Now, there would be no epitaph, just a legacy—and a happy ending. And so, as was only right, Manning and Piper fell into each other’s arms, living a moment so filled with happiness that, later, it hardly seemed real. Then their teammates were climbing on them, clutching and grabbing at them, each player a part of this because no one—not even their coaches—among the thousands in the arena or the millions watching on television could understand how this felt. For that brief moment, before fans and officials and TV types and newspaper people interrupted, it was just the Jayhawks, piling on one another, sharing a feeling that was theirs and theirs alone.
They had won a national championship. They had beaten 290 other teams and they had beaten the odds. They had beaten their own self-doubts and they had beaten a season that seemed to have beaten them on a couple dozen occasions. The coaches had put in the hours too and felt the pain, but for coaches it was different. Ten years from now they would still be coaching. College basketball players have a brief lifespan. They are freshmen one minute; alumni, it seems, only seconds later.
Within minutes of Manning’s grabbing that last rebound, the rest of the world would intrude on them. Manning and Coach Larry Brown would be hustled in front of the television cameras. The others would find microphones and cameras and pencils surrounding them. They would all look into the stands for family and for friends to begin to share the joy with them. But those first few seconds belonged to them and to no one else. No one.

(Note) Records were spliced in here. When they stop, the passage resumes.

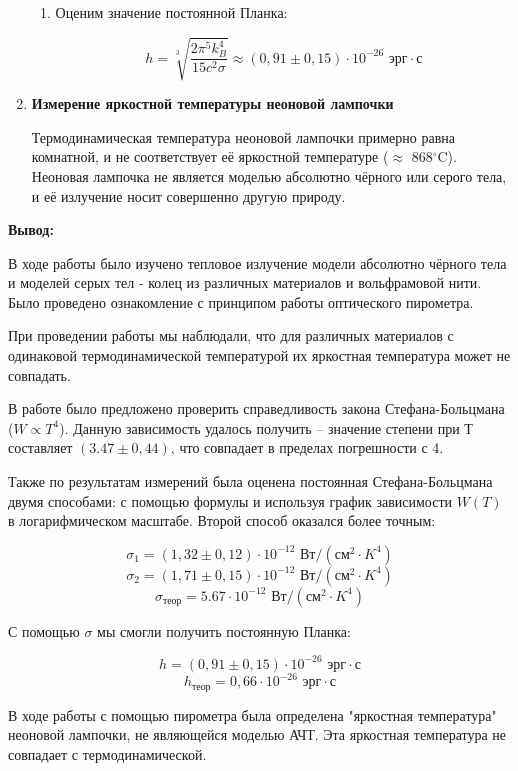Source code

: \documentclass[a4paper, 12pt]{article}%
\begin{document}
\begin{enumerate}
\begin{enumerate}
\item Оценим значение постоянной Планка:

\begin{center}

\[h = \sqrt[3]{\frac{2 \pi^5 k_B^4}{15 c^2 \sigma}} \approx (0,91 \pm 0,15) \cdot 10^{-26} \text{ эрг} \cdot \text{с}\]
    
\end{center}

\end{enumerate}

\item \textbf{Измерение яркостной температуры неоновой лампочки}

Термодинамическая температура неоновой лампочки примерно равна комнатной, и не соответствует её яркостной температуре ($\approx$ 868$^{\circ}$C).  Неоновая лампочка не является моделью абсолютно чёрного или серого тела,  и её излучение носит совершенно другую природу. 

\end{enumerate}

\textbf{Вывод:}\\\par

В ходе работы было изучено тепловое излучение модели абсолютно чёрного тела и моделей серых тел - колец из различных материалов и вольфрамовой нити. Было проведено ознакомление с принципом работы оптического пирометра. \par

При проведении работы мы наблюдали, что для различных материалов с одинаковой термодинамической температурой их яркостная температура может не совпадать. \par

В работе было предложено проверить справедливость закона Стефана-Больцмана ($W \propto T^4$).  Данную зависимость удалось получить  -- значение степени при Т составляет $(3.47 \pm 0,44)$,  что совпадает в пределах погрешности с 4.\par

Также по результатам измерений была оценена постоянная Стефана-Больцмана двумя способами: с помощью формулы и используя график зависимости $W(T)$ в логарифмическом масштабе.  Второй способ оказался более точным:

\begin{center}

\[\sigma_1 = (1, 32 \pm 0,12) \cdot 10^{-12} \text{ Вт}/(\text{см}^2 \cdot K^4)\]
\[\sigma_2 = (1, 71 \pm 0,15) \cdot 10^{-12} \text{ Вт}/(\text{см}^2 \cdot K^4)\]
\[\sigma_\text{теор} = 5.67 \cdot 10^{-12} \text{ Вт}/(\text{см}^2 \cdot K^4)\]
     
\end{center}\par

С помощью $\sigma$ мы смогли получить постоянную Планка:

\[h =(0,91 \pm 0,15) \cdot 10^{-26} \text{ эрг} \cdot \text{с}\]
\[h_\text{теор} = 0,66 \cdot 10^{-26} \text{ эрг} \cdot \text{с}\]

В ходе работы с помощью пирометра была определена "яркостная температура" неоновой лампочки,  не являющейся моделью АЧТ.  Эта яркостная температура не совпадает с термодинамической.
\end{document}
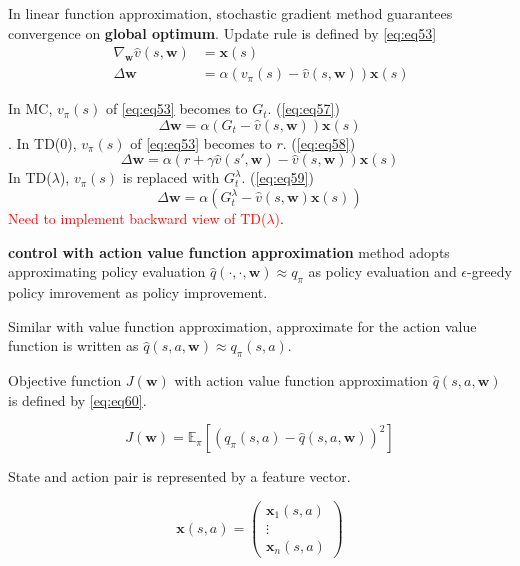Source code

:\documentclass[
	10pt, %
]{article}
\theoremstyle{plain}
\newcommand{\mbb}[1]{\mathbb{#1}}
\newcommand{\mb}[1]{\mathbf{#1}}
\newcommand{\tb}[1]{\textbf{#1}}
\numberwithin{equation}{subsection} %
\begin{document}
In linear function approximation, stochastic gradient method guarantees convergence on \tb{global optimum}. 
Update rule is defined by \cref{eq:eq53}
\begin{equation} \label{eq:eq53}\
    \begin{aligned}
    \nabla_\mb{w} \hat{v}(s,\mb{w}) &= \mb{x}(s) \\
    \Delta \mb{w} &= \alpha (v_\pi(s) - \hat{v}(s, \mb{w}))\mb{x}(s)
    \end{aligned}
\end{equation}

In MC, $v_\pi(s)$ of \cref{eq:eq53} becomes to $G_t$. (\cref{eq:eq57})
\begin{equation} \label{eq:eq57}
    \Delta \mb{w} = \alpha (G_t - \hat{v}(s, \mb{w}))\mb{x}(s)
\end{equation}.
In TD(0), $v_\pi(s)$ of \cref{eq:eq53} becomes to $r$. (\cref{eq:eq58})
\begin{equation} \label{eq:eq58}
    \Delta \mb{w} = \alpha (r + \gamma \hat{v}(s', \mb{w}) - \hat{v}(s, \mb{w}))\mb{x}(s)
\end{equation}
In TD($\lambda$), $v_\pi(s)$ is replaced with $G^\lambda_t$. (\cref{eq:eq59})
\begin{equation} \label{eq:eq59} 
    \Delta \mb{w} = \alpha (G^\lambda_t - \hat{v}(s, \mb{w})\mb{x}(s))
\end{equation}
\textcolor{red}{Need to implement backward view of TD($\lambda$)}.

\tb{control with action value function approximation} method adopts approximating policy evaluation $\hat{q}(\cdot, \cdot, \mb{w}) \approx q_\pi$ as policy evaluation and $\epsilon$-greedy policy imrovement as policy improvement.

Similar with value function approximation, approximate for the action value function is written as $\hat{q}(s, a, \mb{w}) \approx q_\pi(s,a)$.

Objective function $J(\mb{w})$ with action value function approximation $\hat{q}(s, a, \mb{w})$ is defined by \cref{eq:eq60}.

\begin{equation} \label{eq:eq60}
    J(\mb{w}) = \mbb{E}_\pi[(q_\pi(s, a) - \hat{q}(s, a, \mb{w}))^2]
\end{equation}

State and action pair is represented by a feature vector.

\begin{equation} \label{eq:eq62}
    \mb{x}(s,a) = \begin{pmatrix}
        \mb{x}_1(s,a)\\\vdots\\\mb{x}_n(s,a)
    \end{pmatrix}
\end{equation}
\end{document}

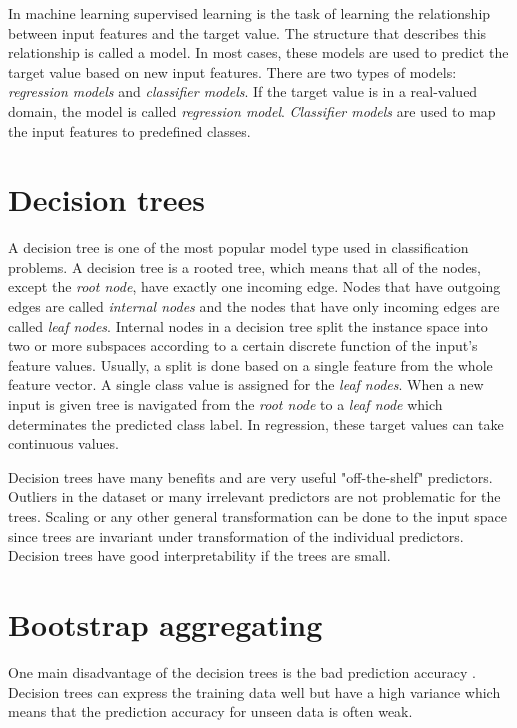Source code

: In machine learning supervised learning is the task of learning the relationship between input features and the target value. The structure that describes this relationship is called a model. In most cases, these models are used to predict the target value based on new input features. There are two types of models: \textit{regression models} and \textit{classifier models}. If the target value is in a real-valued domain, the model is called \textit{regression model}. \textit{Classifier models} are used to map the input features to predefined classes. \cite{rokach2005top}

\section{Decision trees}
A decision tree is one of the most popular model type used in classification problems. A decision tree is a rooted tree, which means that all of the nodes, except the \textit{root node}, have exactly one incoming edge. Nodes that have outgoing edges are called \textit{internal nodes} and the nodes that have only incoming edges are called \textit{leaf nodes}. Internal nodes in a decision tree split the instance space into two or more subspaces according to a certain discrete function of the input's feature values. Usually, a split is done based on a single feature from the whole feature vector. A single class value is assigned for the \textit{leaf nodes}. When a new input is given tree is navigated from the \textit{root node} to a \textit{leaf node} which determinates the predicted class label. In regression, these target values can take continuous values. \cite{rokach2005top}

Decision trees have many benefits and are very useful "off-the-shelf" predictors. Outliers in the dataset or many irrelevant predictors are not problematic for the trees. Scaling or any other general transformation can be done to the input space since trees are invariant under transformation of the individual predictors. \cite{friedman2001elements} Decision trees have good interpretability if the trees are small.

\section{Bootstrap aggregating}
One main disadvantage of the decision trees is the bad prediction accuracy \cite{friedman2001elements}. Decision trees can express the training data well but have a high variance which means that the prediction accuracy for unseen data is often weak.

One of the most intelligent things the people at CBS do in those initial moments following the last game of the basketball season is shut up. Eventually, millions of words will be written and spoken about this game, this team, this night. Briefly, though, the pictures speak the most eloquent words of all.
No one needed to describe what Danny Manning had just done. No one needed to say anything about the feelings of Stacey King, the wonderful Oklahoma forward who sat on the scorer’s table sobbing. And, as the Jayhawks unpiled, there was little doubt about what Manning would do next. He headed straight for his mother. When he was a little boy and his father was away playing ball or coaching ball or driving a truck to keep food on the family table, Danny Manning’s best friend was his mother. She had shared his tears and felt his sorrow and, when his father couldn’t be there, his loneliness. More than anyone, she had convinced him to stay in college a fourth year, to pass up the mind-boggling NBA money for twelve more months. Now, she shared his joy and a feeling that millions and millions of dollars could never buy.
A few feet away, Ed Manning was being a coach. He had sat on the Kansas bench almost paralyzed during those final seconds, his heart pounding so hard he was afraid his son might hear it. Twice, Danny had gone to the foul line in the last fourteen seconds with the game in the balance. Twice, he had calmly made both free throws. When the buzzer finally went off, Ed Manning wanted to race to his son, embrace him and tell him how proud he was and how much he loved him.
But Ed Manning is an assistant basketball coach, a professional. So he did the professional thing. He went looking for the losers to shake hands, to offer condolences. Two days earlier when Kansas had beaten Duke in the semifinals, he had sought out Billy King, who, as a high school senior, had chosen to play for Duke over Kansas. When they shook hands, King had started to cry and Ed Manning knew this could easily have been his son crying those tears. He had put his arms around the losing player and comforted him.
It was a good three or four minutes into the championship celebration before father and son finally found each other. The embrace was brief, but Ed Manning said what he wanted to say: “I told you so,” he whispered, and Danny nodded because his father was one person who had never stopped believing.
On the Kansas bench, Larry Brown sat dry-eyed, surrounded by close friends and family. He had always believed Danny Manning could be this kind of basketball player, that he was good enough to carry a team to the national championship. His job, for four years, had been to convince Danny that he was that good. Brown had screamed and pleaded and cajoled. He had called Danny names and looked him in the eye as if to say, “If you were a man, you would deck me.”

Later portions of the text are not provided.